Going line by line through the entries, count those containing "Host" and state only the result.

**Saved entries**
··········

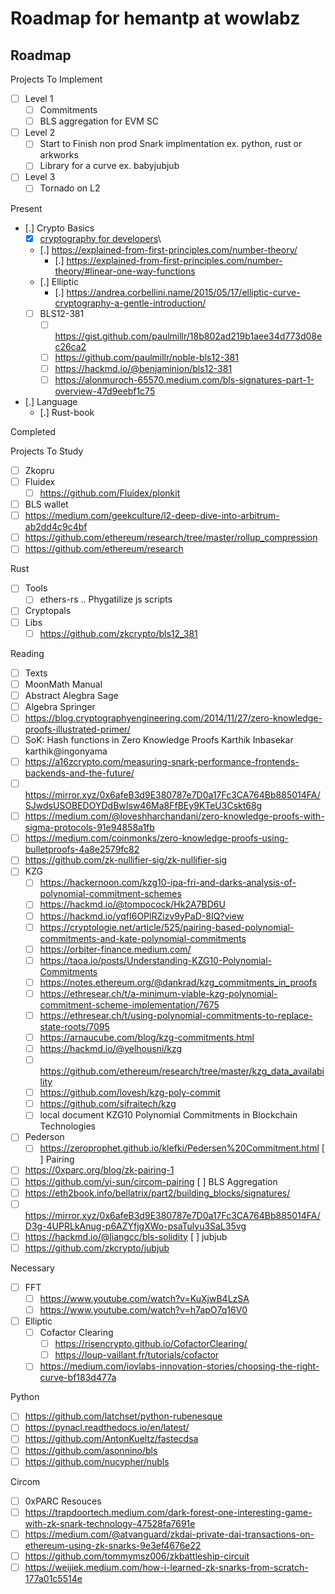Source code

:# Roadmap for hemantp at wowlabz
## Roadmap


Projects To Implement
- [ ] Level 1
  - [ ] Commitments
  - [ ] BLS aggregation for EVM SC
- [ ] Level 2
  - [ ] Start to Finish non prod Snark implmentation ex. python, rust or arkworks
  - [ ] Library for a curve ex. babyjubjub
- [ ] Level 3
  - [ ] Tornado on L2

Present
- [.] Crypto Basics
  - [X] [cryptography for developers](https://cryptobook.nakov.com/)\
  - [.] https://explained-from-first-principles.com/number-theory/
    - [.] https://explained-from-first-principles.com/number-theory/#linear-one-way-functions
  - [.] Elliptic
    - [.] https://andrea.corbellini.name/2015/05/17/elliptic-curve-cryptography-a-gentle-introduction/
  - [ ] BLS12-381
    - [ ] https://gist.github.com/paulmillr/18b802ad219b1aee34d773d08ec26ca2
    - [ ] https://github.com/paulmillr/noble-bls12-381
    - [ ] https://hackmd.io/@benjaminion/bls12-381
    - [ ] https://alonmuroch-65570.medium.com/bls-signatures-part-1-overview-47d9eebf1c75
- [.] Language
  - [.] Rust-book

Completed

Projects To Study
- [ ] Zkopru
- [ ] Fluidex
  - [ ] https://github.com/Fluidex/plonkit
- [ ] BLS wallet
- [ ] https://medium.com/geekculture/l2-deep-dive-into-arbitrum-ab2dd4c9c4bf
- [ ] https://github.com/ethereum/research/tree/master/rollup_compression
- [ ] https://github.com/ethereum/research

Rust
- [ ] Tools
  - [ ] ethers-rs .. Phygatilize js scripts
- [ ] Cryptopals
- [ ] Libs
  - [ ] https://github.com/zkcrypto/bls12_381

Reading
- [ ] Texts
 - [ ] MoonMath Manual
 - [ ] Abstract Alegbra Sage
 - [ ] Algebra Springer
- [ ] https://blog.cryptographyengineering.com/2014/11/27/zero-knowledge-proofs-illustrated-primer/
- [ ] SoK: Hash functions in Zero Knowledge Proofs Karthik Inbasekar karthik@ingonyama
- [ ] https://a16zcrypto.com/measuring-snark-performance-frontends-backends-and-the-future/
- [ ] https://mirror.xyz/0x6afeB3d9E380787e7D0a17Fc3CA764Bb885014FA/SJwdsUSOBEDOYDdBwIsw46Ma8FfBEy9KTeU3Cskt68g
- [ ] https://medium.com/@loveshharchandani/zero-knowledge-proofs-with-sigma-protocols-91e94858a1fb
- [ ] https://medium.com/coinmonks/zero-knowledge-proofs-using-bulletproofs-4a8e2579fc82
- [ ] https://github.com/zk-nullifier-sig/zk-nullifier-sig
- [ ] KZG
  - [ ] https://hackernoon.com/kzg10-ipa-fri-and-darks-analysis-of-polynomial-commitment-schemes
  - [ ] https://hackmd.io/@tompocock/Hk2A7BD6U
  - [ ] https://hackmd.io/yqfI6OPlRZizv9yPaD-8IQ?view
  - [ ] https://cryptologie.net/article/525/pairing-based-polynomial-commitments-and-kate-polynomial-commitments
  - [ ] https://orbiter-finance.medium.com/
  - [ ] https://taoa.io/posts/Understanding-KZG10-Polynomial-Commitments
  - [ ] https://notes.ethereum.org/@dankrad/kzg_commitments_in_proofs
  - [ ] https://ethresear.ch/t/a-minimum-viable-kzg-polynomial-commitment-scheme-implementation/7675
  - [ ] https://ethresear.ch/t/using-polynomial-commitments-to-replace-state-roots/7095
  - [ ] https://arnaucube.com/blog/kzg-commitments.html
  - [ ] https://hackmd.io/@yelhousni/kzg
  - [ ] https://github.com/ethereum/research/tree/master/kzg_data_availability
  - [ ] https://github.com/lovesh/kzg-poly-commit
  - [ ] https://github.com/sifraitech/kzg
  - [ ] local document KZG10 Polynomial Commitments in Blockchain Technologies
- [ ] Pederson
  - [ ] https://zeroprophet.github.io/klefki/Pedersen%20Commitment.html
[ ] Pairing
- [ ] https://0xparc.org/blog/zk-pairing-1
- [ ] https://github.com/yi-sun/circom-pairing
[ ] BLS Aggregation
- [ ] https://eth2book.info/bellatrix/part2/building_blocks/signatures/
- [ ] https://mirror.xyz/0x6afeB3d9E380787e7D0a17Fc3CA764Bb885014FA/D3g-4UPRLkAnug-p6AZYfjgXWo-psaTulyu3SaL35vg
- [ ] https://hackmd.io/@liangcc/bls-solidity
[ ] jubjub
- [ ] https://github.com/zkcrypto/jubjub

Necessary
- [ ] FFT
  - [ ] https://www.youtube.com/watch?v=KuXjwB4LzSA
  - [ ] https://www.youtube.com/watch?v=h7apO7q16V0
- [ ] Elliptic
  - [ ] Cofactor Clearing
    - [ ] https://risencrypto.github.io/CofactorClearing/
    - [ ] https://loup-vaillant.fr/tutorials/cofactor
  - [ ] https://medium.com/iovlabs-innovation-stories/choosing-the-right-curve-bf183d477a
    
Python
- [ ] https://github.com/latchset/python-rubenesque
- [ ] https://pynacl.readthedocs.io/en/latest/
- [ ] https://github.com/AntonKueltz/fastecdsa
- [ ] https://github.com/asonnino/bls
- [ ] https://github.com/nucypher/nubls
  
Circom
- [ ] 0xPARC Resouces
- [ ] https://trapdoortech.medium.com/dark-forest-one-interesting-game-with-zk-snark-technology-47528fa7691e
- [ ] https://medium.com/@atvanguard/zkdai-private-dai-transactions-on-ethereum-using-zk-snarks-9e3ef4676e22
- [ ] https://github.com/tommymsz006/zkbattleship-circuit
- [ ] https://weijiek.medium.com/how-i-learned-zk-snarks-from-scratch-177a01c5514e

··········

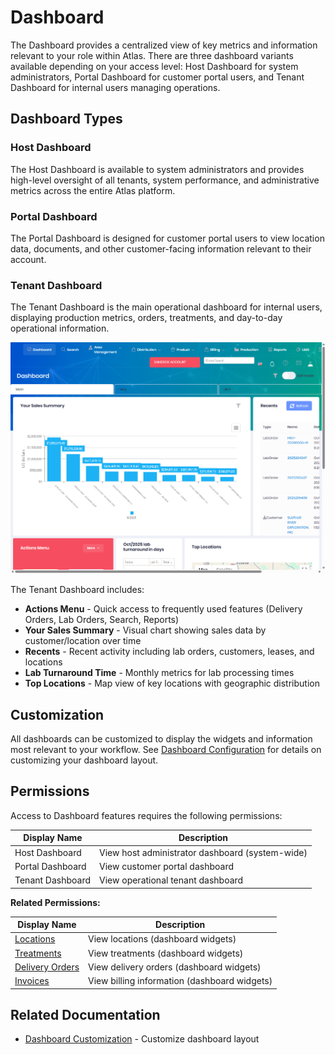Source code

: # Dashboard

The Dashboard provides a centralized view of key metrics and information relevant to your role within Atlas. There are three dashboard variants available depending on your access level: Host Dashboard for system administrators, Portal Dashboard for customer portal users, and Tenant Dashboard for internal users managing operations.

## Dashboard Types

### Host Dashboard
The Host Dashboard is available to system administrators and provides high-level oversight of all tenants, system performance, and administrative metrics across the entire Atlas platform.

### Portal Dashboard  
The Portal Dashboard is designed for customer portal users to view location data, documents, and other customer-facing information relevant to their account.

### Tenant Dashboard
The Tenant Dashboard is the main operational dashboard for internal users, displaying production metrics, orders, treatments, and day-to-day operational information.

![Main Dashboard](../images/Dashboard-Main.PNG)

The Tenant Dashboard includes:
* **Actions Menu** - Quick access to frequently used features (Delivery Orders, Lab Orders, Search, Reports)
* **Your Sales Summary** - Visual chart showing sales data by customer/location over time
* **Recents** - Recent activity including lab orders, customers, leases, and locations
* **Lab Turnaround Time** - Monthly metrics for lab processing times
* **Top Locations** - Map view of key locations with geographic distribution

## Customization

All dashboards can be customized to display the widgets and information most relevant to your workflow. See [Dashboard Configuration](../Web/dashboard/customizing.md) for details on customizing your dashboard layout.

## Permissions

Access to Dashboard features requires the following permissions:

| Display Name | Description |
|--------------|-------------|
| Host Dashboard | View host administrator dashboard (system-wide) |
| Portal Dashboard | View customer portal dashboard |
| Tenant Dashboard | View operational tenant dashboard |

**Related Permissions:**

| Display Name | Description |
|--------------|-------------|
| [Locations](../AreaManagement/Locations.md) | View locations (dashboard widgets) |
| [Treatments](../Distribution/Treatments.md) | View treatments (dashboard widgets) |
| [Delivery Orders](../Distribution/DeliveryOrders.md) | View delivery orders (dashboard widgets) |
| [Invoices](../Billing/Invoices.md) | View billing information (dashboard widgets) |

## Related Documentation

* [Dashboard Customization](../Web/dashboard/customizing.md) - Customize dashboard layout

··········

**Result of the task**
4